Look through the records that follow. Copy every line containing the word "item".
■ ■ ■ ■
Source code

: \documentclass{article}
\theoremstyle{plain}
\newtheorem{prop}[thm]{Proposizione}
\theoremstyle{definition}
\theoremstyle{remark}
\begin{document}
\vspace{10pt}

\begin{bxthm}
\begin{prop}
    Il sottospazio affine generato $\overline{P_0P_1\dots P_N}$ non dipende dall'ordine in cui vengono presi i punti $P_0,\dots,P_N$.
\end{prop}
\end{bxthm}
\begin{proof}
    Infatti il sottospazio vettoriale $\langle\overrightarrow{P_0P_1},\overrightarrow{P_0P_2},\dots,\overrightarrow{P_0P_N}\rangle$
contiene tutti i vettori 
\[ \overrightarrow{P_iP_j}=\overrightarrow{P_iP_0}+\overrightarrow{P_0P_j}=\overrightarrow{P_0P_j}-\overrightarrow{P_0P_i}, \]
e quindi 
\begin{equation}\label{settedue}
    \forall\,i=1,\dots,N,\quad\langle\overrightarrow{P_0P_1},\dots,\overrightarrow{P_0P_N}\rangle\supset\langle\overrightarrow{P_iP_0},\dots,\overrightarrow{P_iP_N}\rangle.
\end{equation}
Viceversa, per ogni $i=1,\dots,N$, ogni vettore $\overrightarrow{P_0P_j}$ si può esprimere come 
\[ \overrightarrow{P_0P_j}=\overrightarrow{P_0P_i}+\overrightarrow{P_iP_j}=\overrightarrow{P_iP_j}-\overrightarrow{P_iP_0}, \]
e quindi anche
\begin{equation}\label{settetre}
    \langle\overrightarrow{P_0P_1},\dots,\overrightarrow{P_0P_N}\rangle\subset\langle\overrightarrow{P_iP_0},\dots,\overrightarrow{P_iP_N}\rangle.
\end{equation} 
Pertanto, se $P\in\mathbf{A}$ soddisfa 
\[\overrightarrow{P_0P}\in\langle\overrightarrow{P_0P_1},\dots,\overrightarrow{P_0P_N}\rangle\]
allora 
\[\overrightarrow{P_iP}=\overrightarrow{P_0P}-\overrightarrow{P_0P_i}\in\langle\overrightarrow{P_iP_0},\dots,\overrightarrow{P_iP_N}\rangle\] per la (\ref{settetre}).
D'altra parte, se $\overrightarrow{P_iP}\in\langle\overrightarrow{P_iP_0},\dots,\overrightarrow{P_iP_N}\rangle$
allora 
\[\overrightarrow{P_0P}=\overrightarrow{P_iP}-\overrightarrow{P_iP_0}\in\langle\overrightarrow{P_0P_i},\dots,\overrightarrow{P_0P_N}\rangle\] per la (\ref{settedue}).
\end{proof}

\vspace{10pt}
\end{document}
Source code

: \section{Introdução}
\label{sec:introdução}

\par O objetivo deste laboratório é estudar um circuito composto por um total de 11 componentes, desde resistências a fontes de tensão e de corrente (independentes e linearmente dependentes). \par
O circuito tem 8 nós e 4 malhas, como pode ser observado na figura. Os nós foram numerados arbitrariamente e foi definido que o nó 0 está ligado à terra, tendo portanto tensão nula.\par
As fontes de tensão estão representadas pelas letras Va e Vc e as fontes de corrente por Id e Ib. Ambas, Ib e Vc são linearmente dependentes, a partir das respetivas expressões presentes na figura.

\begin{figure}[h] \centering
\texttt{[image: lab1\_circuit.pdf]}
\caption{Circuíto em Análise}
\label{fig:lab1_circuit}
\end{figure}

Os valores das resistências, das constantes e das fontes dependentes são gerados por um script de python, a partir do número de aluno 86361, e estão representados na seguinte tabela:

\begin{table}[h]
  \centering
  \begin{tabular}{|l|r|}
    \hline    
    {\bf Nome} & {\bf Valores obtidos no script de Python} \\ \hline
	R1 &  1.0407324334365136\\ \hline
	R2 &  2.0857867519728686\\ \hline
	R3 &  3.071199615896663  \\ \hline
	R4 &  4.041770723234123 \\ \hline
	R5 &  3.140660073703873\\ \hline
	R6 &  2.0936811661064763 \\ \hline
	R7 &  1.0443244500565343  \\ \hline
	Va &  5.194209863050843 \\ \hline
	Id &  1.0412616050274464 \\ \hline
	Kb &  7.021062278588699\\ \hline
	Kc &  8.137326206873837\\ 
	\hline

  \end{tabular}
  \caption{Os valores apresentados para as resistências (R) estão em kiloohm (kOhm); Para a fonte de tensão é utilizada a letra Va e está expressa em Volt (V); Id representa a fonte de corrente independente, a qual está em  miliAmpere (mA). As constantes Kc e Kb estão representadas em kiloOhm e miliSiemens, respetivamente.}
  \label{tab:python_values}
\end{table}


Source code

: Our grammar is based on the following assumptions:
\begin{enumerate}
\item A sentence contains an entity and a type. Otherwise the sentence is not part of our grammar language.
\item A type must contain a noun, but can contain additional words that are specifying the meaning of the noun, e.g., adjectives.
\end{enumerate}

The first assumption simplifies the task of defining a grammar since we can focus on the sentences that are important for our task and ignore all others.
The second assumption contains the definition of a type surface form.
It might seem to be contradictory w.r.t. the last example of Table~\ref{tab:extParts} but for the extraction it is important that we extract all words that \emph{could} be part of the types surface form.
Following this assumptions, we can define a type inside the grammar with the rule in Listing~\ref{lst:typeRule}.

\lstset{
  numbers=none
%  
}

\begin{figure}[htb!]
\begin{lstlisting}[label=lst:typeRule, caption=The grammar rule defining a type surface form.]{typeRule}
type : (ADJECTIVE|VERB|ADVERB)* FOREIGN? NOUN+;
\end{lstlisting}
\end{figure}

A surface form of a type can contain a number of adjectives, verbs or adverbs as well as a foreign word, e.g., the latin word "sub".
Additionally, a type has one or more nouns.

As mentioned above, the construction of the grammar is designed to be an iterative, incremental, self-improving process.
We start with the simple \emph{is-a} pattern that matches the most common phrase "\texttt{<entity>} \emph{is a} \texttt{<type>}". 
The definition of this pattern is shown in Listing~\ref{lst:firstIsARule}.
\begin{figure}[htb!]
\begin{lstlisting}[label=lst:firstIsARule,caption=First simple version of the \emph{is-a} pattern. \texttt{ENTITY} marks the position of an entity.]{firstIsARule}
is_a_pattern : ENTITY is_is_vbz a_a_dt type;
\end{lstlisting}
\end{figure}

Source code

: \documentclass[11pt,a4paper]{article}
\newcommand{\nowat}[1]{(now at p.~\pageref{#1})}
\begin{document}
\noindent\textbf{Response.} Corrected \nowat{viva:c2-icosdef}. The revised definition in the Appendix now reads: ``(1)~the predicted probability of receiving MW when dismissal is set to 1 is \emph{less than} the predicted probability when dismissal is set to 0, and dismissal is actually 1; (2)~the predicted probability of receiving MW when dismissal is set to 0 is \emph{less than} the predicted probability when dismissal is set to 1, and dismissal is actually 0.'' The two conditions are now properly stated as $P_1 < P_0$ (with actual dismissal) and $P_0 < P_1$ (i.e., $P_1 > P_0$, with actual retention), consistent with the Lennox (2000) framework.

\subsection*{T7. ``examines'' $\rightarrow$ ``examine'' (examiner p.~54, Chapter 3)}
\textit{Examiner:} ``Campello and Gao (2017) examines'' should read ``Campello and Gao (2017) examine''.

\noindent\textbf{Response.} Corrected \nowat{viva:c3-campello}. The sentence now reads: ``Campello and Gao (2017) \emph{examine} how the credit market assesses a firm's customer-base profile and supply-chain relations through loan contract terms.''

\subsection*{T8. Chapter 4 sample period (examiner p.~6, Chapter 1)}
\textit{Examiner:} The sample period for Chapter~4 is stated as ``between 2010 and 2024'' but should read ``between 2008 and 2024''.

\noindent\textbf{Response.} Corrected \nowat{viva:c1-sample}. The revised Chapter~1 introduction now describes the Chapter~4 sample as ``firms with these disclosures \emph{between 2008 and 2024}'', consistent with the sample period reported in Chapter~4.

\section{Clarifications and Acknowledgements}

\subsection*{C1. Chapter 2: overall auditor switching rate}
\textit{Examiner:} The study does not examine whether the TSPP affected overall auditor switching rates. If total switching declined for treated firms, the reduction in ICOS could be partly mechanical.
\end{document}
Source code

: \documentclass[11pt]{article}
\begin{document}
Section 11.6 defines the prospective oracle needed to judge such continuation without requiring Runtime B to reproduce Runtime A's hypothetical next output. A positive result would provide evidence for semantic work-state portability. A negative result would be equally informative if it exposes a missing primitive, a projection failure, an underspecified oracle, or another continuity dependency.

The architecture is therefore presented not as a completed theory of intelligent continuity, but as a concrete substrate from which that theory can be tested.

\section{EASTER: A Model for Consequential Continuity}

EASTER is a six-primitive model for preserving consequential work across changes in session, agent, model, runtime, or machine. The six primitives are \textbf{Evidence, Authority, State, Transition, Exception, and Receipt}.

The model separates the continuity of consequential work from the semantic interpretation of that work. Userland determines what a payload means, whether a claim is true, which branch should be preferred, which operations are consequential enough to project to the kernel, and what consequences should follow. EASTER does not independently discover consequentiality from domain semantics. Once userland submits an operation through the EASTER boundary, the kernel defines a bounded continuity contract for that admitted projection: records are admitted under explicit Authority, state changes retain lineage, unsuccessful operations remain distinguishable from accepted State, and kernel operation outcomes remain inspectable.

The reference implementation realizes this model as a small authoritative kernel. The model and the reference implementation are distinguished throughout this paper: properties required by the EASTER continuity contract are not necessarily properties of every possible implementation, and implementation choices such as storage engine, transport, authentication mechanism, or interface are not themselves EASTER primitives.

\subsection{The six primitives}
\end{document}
■ ■ ■ ■
| ANSWER SPACE |
\item A sentence contains an entity and a type. Otherwise the sentence is not part of our grammar language.
\item A type must contain a noun, but can contain additional words that are specifying the meaning of the noun, e.g., adjectives.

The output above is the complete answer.